▸ Your task: Leave out the images and repeat every entry below exactly.

▸ Extracted records:
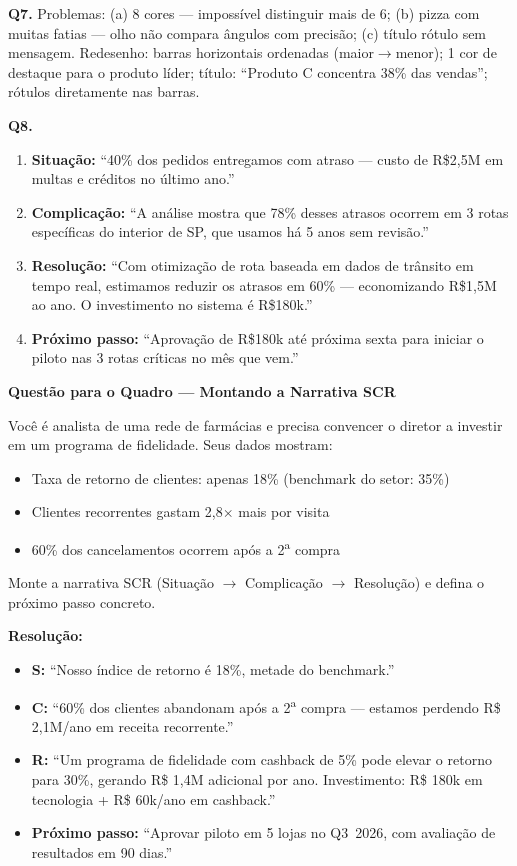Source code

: \begin{SolvedBox}
\textbf{Q7.} Problemas: (a) 8 cores — impossível distinguir mais de 6; (b) pizza com muitas fatias —
olho não compara ângulos com precisão; (c) título rótulo sem mensagem. Redesenho:
barras horizontais ordenadas (maior$\to$menor); 1 cor de destaque para o produto líder;
título: ``Produto C concentra 38\% das vendas''; rótulos diretamente nas barras.

\textbf{Q8.}
\begin{enumerate}
  \item \textbf{Situação:} ``40\% dos pedidos entregamos com atraso — custo de R\$2,5M em multas e créditos no último ano.''
  \item \textbf{Complicação:} ``A análise mostra que 78\% desses atrasos ocorrem em 3 rotas específicas do interior de SP, que usamos há 5 anos sem revisão.''
  \item \textbf{Resolução:} ``Com otimização de rota baseada em dados de trânsito em tempo real, estimamos reduzir os atrasos em 60\% — economizando R\$1,5M ao ano. O investimento no sistema é R\$180k.''
  \item \textbf{Próximo passo:} ``Aprovação de R\$180k até próxima sexta para iniciar o piloto nas 3 rotas críticas no mês que vem.''
\end{enumerate}
\end{SolvedBox}

\begin{SolvedBox}
\textbf{Questão para o Quadro — Montando a Narrativa SCR}

Você é analista de uma rede de farmácias e precisa convencer o
diretor a investir em um programa de fidelidade. Seus dados mostram:
\begin{itemize}
  \item Taxa de retorno de clientes: apenas 18\% (benchmark do setor: 35\%)
  \item Clientes recorrentes gastam 2{,}8$\times$ mais por visita
  \item 60\% dos cancelamentos ocorrem após a 2\textsuperscript{a} compra
\end{itemize}

Monte a narrativa SCR (Situação $\to$ Complicação $\to$ Resolução)
e defina o próximo passo concreto.

\textbf{Resolução:}
\begin{itemize}
  \item \textbf{S:} ``Nosso índice de retorno é 18\%, metade do benchmark.''
  \item \textbf{C:} ``60\% dos clientes abandonam após a 2\textsuperscript{a}
  compra — estamos perdendo R\$ 2,1M/ano em receita recorrente.''
  \item \textbf{R:} ``Um programa de fidelidade com cashback de 5\% pode
  elevar o retorno para 30\%, gerando R\$ 1,4M adicional por ano.
  Investimento: R\$ 180k em tecnologia + R\$ 60k/ano em cashback.''
  \item \textbf{Próximo passo:} ``Aprovar piloto em 5 lojas no Q3~2026,
  com avaliação de resultados em 90 dias.''
\end{itemize}
\end{SolvedBox}

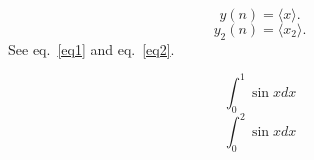 \documentclass[10pt]{book}
\begin{document}
\begin{equation} %
y(n) = \langle x\rangle. %
\label{eq1}
\end{equation} %
\begin{equation} %
y_2(n) 
\label{eq2}
= \langle x_2\rangle. %
\end{equation} %
See eq.~\ref{eq1} and eq.~\ref{eq2}.


\begin{equation}
  \label{test1}
  \int_0^1\sin x dx
\end{equation}
\begin{equation}
  \int_0^2\sin x dx
  \label{test2}
\end{equation}
\end{document}
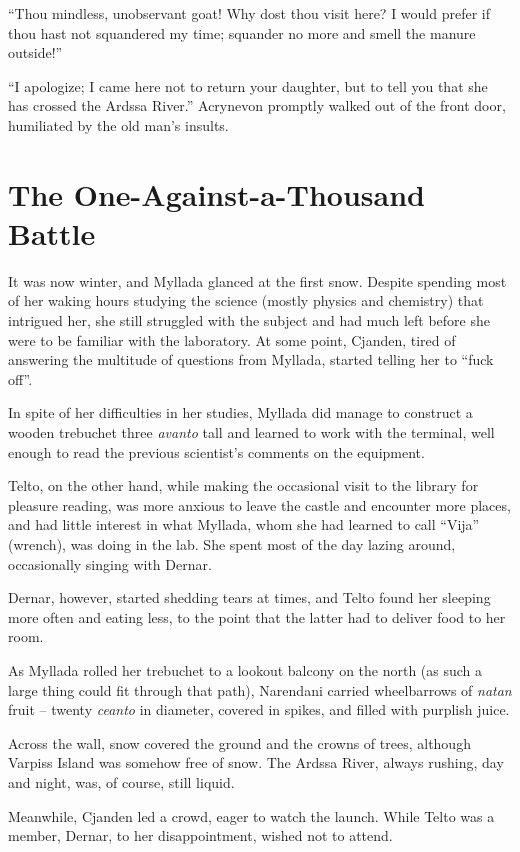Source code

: ``Thou mindless, unobservant goat! Why dost thou visit here? I would prefer if thou hast not squandered my time; squander no more and smell the manure outside!''

``I apologize; I came here not to return your daughter, but to tell you that she has crossed the Ardssa River.'' Acrynevon promptly walked out of the front door, humiliated by the old man's insults.

\chapter{The One-Against-a-Thousand Battle}

It was now winter, and Myllada glanced at the first snow. Despite spending most of her waking hours studying the science (mostly physics and chemistry) that intrigued her, she still struggled with the subject and had much left before she were to be familiar with the laboratory. At some point, Cjanden, tired of answering the multitude of questions from Myllada, started telling her to ``fuck off''.

In spite of her difficulties in her studies, Myllada did manage to construct a wooden trebuchet three \emph{avanto} tall and learned to work with the terminal, well enough to read the previous scientist's comments on the equipment.

Telto, on the other hand, while making the occasional visit to the library for pleasure reading, was more anxious to leave the castle and encounter more places, and had little interest in what Myllada, whom she had learned to call ``Vija'' (wrench), was doing in the lab. She spent most of the day lazing around, occasionally singing with Dernar.

Dernar, however, started shedding tears at times, and Telto found her sleeping more often and eating less, to the point that the latter had to deliver food to her room.

\centeredstars

As Myllada rolled her trebuchet to a lookout balcony on the north (as such a large thing could fit through that path), Narendani carried wheelbarrows of \emph{natan} fruit -- twenty \emph{ceanto} in diameter, covered in spikes, and filled with purplish juice.

Across the wall, snow covered the ground and the crowns of trees, although Varpiss Island was somehow free of snow. The Ardssa River, always rushing, day and night, was, of course, still liquid.

Meanwhile, Cjanden led a crowd, eager to watch the launch. While Telto was a member, Dernar, to her disappointment, wished not to attend.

▸ Written response:
Source code

: \begin{SolvedBox}
\textbf{Q7.} Problemas: (a) 8 cores — impossível distinguir mais de 6; (b) pizza com muitas fatias —
olho não compara ângulos com precisão; (c) título rótulo sem mensagem. Redesenho:
barras horizontais ordenadas (maior$\to$menor); 1 cor de destaque para o produto líder;
título: ``Produto C concentra 38\% das vendas''; rótulos diretamente nas barras.

\textbf{Q8.}
\begin{enumerate}
  \item \textbf{Situação:} ``40\% dos pedidos entregamos com atraso — custo de R\$2,5M em multas e créditos no último ano.''
  \item \textbf{Complicação:} ``A análise mostra que 78\% desses atrasos ocorrem em 3 rotas específicas do interior de SP, que usamos há 5 anos sem revisão.''
  \item \textbf{Resolução:} ``Com otimização de rota baseada em dados de trânsito em tempo real, estimamos reduzir os atrasos em 60\% — economizando R\$1,5M ao ano. O investimento no sistema é R\$180k.''
  \item \textbf{Próximo passo:} ``Aprovação de R\$180k até próxima sexta para iniciar o piloto nas 3 rotas críticas no mês que vem.''
\end{enumerate}
\end{SolvedBox}

\begin{SolvedBox}
\textbf{Questão para o Quadro — Montando a Narrativa SCR}

Você é analista de uma rede de farmácias e precisa convencer o
diretor a investir em um programa de fidelidade. Seus dados mostram:
\begin{itemize}
  \item Taxa de retorno de clientes: apenas 18\% (benchmark do setor: 35\%)
  \item Clientes recorrentes gastam 2{,}8$\times$ mais por visita
  \item 60\% dos cancelamentos ocorrem após a 2\textsuperscript{a} compra
\end{itemize}

Monte a narrativa SCR (Situação $\to$ Complicação $\to$ Resolução)
e defina o próximo passo concreto.

\textbf{Resolução:}
\begin{itemize}
  \item \textbf{S:} ``Nosso índice de retorno é 18\%, metade do benchmark.''
  \item \textbf{C:} ``60\% dos clientes abandonam após a 2\textsuperscript{a}
  compra — estamos perdendo R\$ 2,1M/ano em receita recorrente.''
  \item \textbf{R:} ``Um programa de fidelidade com cashback de 5\% pode
  elevar o retorno para 30\%, gerando R\$ 1,4M adicional por ano.
  Investimento: R\$ 180k em tecnologia + R\$ 60k/ano em cashback.''
  \item \textbf{Próximo passo:} ``Aprovar piloto em 5 lojas no Q3~2026,
  com avaliação de resultados em 90 dias.''
\end{itemize}
\end{SolvedBox}

 \documentclass[10pt]{book}
\begin{document}
\begin{equation} %
y(n) = \langle x\rangle. %
\label{eq1}
\end{equation} %
\begin{equation} %
y_2(n) 
\label{eq2}
= \langle x_2\rangle. %
\end{equation} %
See eq.~\ref{eq1} and eq.~\ref{eq2}.


\begin{equation}
  \label{test1}
  \int_0^1\sin x dx
\end{equation}
\begin{equation}
  \int_0^2\sin x dx
  \label{test2}
\end{equation}
\end{document}
Source code

: ``Thou mindless, unobservant goat! Why dost thou visit here? I would prefer if thou hast not squandered my time; squander no more and smell the manure outside!''

``I apologize; I came here not to return your daughter, but to tell you that she has crossed the Ardssa River.'' Acrynevon promptly walked out of the front door, humiliated by the old man's insults.

\chapter{The One-Against-a-Thousand Battle}

It was now winter, and Myllada glanced at the first snow. Despite spending most of her waking hours studying the science (mostly physics and chemistry) that intrigued her, she still struggled with the subject and had much left before she were to be familiar with the laboratory. At some point, Cjanden, tired of answering the multitude of questions from Myllada, started telling her to ``fuck off''.

In spite of her difficulties in her studies, Myllada did manage to construct a wooden trebuchet three \emph{avanto} tall and learned to work with the terminal, well enough to read the previous scientist's comments on the equipment.

Telto, on the other hand, while making the occasional visit to the library for pleasure reading, was more anxious to leave the castle and encounter more places, and had little interest in what Myllada, whom she had learned to call ``Vija'' (wrench), was doing in the lab. She spent most of the day lazing around, occasionally singing with Dernar.

Dernar, however, started shedding tears at times, and Telto found her sleeping more often and eating less, to the point that the latter had to deliver food to her room.

\centeredstars

As Myllada rolled her trebuchet to a lookout balcony on the north (as such a large thing could fit through that path), Narendani carried wheelbarrows of \emph{natan} fruit -- twenty \emph{ceanto} in diameter, covered in spikes, and filled with purplish juice.

Across the wall, snow covered the ground and the crowns of trees, although Varpiss Island was somehow free of snow. The Ardssa River, always rushing, day and night, was, of course, still liquid.

Meanwhile, Cjanden led a crowd, eager to watch the launch. While Telto was a member, Dernar, to her disappointment, wished not to attend.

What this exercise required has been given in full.